Extracted data entries:
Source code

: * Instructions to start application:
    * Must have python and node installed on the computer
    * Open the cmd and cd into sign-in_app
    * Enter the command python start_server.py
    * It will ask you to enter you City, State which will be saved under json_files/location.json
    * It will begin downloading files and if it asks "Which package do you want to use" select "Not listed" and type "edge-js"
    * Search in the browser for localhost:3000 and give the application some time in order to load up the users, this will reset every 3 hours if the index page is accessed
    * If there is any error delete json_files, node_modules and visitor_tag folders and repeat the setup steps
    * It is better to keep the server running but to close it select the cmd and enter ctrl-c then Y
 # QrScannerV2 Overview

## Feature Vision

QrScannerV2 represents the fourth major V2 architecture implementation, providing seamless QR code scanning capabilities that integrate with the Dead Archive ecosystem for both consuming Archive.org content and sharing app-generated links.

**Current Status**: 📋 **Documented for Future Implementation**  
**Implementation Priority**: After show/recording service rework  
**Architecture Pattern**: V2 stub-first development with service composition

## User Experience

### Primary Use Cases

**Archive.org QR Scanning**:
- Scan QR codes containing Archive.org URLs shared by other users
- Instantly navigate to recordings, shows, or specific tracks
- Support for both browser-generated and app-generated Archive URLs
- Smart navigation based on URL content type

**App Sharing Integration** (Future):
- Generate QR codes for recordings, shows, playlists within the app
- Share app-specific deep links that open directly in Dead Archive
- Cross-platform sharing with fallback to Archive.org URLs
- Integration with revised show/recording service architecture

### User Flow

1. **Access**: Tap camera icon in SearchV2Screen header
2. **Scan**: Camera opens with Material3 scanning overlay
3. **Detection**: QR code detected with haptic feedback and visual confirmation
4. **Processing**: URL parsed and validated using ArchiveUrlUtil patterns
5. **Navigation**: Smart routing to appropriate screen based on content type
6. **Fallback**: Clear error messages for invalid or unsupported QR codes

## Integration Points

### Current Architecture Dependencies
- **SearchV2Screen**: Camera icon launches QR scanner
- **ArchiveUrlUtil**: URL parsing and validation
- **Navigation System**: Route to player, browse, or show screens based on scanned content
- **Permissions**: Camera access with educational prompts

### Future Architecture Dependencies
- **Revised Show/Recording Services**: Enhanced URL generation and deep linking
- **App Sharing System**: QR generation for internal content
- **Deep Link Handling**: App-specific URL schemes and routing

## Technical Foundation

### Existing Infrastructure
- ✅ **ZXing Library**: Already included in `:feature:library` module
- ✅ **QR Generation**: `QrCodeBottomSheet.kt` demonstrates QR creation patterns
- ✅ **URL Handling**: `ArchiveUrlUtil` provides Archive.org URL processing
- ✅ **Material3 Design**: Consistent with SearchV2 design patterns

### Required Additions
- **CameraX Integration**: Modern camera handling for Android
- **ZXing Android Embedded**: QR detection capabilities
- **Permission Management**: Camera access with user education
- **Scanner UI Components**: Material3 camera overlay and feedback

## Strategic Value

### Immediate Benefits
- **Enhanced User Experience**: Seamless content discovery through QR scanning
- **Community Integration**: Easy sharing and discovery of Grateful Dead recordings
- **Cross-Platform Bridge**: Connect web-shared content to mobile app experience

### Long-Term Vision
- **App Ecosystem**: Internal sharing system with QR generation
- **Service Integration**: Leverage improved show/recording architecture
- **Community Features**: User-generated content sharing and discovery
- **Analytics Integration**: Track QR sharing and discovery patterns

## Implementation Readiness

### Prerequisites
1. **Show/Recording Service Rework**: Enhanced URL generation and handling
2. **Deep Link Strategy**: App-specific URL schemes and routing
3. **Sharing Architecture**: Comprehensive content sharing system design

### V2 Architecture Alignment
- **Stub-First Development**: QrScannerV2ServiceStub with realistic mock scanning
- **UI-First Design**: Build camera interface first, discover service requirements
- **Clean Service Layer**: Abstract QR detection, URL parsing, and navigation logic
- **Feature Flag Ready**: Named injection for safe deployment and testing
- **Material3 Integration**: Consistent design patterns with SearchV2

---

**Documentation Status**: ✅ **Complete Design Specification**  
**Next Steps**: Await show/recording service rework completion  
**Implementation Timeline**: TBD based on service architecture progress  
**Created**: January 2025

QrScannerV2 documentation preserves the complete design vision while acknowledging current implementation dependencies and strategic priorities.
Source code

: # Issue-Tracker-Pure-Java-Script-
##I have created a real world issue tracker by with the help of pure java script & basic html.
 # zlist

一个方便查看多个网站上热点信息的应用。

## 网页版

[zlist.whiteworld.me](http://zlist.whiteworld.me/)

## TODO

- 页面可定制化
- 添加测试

==

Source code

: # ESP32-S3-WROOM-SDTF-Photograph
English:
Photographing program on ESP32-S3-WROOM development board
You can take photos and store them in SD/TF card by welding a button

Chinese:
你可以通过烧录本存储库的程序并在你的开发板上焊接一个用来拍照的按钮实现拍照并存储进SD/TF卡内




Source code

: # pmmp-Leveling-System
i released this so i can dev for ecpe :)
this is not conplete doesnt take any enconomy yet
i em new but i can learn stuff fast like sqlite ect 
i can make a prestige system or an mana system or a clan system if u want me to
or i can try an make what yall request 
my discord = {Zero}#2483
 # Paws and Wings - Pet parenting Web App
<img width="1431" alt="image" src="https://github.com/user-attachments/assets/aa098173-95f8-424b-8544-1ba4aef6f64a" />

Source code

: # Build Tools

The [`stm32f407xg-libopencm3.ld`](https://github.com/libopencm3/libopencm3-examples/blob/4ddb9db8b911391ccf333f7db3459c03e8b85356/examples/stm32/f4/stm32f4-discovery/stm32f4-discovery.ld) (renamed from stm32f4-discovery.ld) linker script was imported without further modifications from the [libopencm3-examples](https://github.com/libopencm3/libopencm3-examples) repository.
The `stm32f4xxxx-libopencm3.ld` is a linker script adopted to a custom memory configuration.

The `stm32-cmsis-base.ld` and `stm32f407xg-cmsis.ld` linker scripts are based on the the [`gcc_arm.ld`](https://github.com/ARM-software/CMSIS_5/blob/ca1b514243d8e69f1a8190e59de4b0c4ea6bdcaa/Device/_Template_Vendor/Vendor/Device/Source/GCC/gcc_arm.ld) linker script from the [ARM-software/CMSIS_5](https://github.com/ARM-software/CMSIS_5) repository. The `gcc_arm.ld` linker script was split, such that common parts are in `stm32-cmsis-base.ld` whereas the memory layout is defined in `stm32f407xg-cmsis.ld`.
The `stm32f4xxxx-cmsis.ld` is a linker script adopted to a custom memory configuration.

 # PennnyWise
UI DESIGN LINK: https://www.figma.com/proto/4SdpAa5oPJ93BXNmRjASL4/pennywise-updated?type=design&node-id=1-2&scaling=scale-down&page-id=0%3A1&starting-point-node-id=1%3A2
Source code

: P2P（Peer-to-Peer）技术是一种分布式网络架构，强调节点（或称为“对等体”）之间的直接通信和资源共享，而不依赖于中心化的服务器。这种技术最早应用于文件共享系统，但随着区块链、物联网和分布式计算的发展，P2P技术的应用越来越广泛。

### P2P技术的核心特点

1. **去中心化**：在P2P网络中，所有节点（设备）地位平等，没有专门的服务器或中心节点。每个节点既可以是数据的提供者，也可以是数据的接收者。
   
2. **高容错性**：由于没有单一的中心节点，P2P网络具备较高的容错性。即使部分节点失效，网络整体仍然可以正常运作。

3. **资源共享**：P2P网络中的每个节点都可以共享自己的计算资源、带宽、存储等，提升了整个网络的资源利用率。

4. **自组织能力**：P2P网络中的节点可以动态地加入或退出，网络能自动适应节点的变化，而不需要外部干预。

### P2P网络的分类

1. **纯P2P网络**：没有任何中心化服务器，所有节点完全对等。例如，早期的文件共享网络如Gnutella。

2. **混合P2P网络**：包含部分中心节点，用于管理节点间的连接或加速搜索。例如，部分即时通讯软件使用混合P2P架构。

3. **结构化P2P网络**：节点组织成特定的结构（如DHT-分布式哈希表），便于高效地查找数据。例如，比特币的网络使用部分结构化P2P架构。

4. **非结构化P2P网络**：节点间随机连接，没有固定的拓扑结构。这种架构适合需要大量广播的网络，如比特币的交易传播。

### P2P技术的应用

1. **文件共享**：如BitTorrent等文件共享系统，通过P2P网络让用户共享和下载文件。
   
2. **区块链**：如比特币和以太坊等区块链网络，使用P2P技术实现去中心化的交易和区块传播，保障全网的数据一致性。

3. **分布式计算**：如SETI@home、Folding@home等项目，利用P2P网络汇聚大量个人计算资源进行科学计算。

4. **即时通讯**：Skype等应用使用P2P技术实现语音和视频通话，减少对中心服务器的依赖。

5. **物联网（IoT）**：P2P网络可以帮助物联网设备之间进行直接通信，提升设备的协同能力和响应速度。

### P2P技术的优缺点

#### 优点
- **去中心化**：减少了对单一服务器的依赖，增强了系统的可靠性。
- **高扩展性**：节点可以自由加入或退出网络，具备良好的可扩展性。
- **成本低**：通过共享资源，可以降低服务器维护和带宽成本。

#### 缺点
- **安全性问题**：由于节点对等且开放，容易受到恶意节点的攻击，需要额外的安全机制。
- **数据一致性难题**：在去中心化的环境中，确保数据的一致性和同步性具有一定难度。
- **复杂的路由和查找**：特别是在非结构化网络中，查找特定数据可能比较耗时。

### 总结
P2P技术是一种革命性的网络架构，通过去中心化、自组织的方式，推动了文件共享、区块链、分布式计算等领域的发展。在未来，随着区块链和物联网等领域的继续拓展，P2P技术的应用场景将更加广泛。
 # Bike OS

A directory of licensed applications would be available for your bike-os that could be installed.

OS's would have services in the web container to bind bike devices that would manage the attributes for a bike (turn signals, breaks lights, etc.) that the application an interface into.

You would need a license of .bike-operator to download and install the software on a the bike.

--

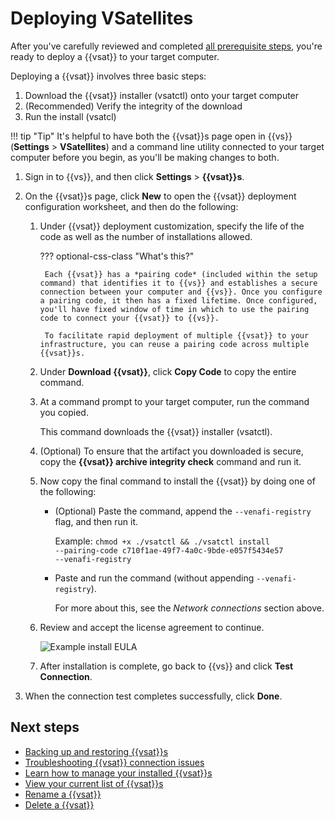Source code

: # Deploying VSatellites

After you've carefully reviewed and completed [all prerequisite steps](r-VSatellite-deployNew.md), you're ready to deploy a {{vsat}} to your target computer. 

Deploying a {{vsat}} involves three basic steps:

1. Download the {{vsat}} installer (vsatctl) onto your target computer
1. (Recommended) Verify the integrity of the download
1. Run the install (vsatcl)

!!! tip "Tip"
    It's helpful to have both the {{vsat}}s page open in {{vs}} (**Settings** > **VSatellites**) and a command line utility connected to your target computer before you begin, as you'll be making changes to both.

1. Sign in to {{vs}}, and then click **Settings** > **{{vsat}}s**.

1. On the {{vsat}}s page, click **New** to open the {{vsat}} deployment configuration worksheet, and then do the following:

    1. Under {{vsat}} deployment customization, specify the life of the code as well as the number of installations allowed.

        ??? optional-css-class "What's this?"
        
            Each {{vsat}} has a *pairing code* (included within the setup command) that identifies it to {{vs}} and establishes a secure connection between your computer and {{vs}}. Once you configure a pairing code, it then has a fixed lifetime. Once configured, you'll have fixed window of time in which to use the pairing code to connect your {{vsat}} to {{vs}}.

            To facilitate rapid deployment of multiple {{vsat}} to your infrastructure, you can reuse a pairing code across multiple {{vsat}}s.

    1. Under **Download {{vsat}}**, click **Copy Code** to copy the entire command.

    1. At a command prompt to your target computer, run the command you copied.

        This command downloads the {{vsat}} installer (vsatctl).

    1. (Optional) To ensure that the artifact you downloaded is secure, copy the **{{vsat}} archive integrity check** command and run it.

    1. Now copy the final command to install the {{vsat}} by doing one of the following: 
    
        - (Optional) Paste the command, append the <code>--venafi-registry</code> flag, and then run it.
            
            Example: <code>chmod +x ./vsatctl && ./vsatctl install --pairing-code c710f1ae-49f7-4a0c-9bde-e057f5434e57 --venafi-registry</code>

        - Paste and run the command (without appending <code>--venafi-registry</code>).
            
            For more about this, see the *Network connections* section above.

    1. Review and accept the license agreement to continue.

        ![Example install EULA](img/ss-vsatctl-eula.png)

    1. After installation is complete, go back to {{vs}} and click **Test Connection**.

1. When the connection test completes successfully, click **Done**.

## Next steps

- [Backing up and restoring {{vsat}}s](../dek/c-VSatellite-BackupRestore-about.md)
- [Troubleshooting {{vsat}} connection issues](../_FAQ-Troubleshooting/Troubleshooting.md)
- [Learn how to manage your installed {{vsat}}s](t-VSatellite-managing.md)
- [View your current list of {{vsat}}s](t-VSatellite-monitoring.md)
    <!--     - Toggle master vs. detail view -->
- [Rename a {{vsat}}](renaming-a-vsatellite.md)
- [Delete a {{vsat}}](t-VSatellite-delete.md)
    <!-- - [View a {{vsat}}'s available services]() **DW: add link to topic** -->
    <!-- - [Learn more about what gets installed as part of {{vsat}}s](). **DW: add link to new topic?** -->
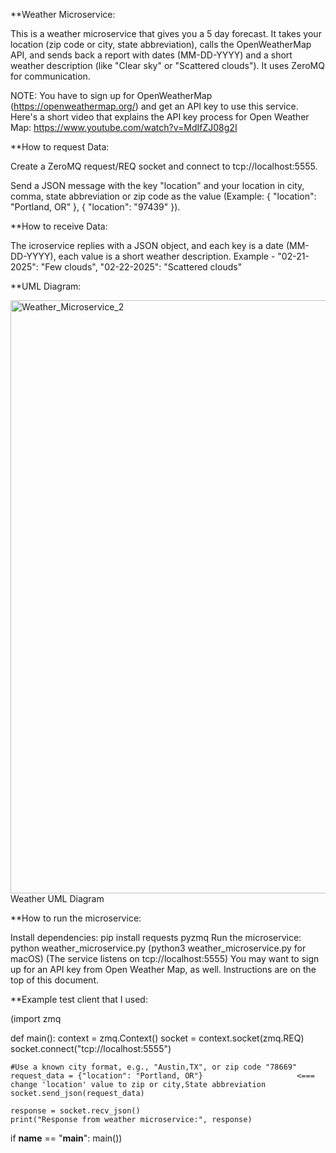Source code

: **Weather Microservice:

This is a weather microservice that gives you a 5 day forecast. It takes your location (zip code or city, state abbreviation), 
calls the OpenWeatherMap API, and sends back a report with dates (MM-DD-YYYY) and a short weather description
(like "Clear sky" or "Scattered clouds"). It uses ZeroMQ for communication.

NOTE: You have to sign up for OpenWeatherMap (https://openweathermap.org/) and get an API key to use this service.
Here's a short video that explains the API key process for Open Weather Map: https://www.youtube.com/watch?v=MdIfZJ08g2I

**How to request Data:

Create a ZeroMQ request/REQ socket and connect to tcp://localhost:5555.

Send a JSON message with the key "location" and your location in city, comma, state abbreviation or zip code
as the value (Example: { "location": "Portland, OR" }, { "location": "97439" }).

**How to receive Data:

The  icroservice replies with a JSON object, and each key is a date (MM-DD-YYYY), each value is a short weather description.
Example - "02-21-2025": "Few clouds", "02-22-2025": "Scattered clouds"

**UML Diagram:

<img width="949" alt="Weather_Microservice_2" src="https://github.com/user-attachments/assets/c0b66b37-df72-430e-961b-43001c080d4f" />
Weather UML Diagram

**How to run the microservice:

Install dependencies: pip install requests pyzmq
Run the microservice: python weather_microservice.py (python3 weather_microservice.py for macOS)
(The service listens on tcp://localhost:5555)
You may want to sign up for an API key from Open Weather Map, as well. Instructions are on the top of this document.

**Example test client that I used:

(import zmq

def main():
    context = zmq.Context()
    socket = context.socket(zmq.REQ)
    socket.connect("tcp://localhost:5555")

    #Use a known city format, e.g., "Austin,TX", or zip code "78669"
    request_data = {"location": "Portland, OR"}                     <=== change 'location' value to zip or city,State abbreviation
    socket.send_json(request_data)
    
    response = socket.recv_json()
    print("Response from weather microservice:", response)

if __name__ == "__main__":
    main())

• [Try it]: Only one stretch of the data above is needed. Restate it word for word, from the line containing "- **安全性问题**：由于" through the line containing "A directory of", both ends included.

• [Answer to the problem]:
- **安全性问题**：由于节点对等且开放，容易受到恶意节点的攻击，需要额外的安全机制。
- **数据一致性难题**：在去中心化的环境中，确保数据的一致性和同步性具有一定难度。
- **复杂的路由和查找**：特别是在非结构化网络中，查找特定数据可能比较耗时。

### 总结
P2P技术是一种革命性的网络架构，通过去中心化、自组织的方式，推动了文件共享、区块链、分布式计算等领域的发展。在未来，随着区块链和物联网等领域的继续拓展，P2P技术的应用场景将更加广泛。
 # Bike OS

A directory of licensed applications would be available for your bike-os that could be installed.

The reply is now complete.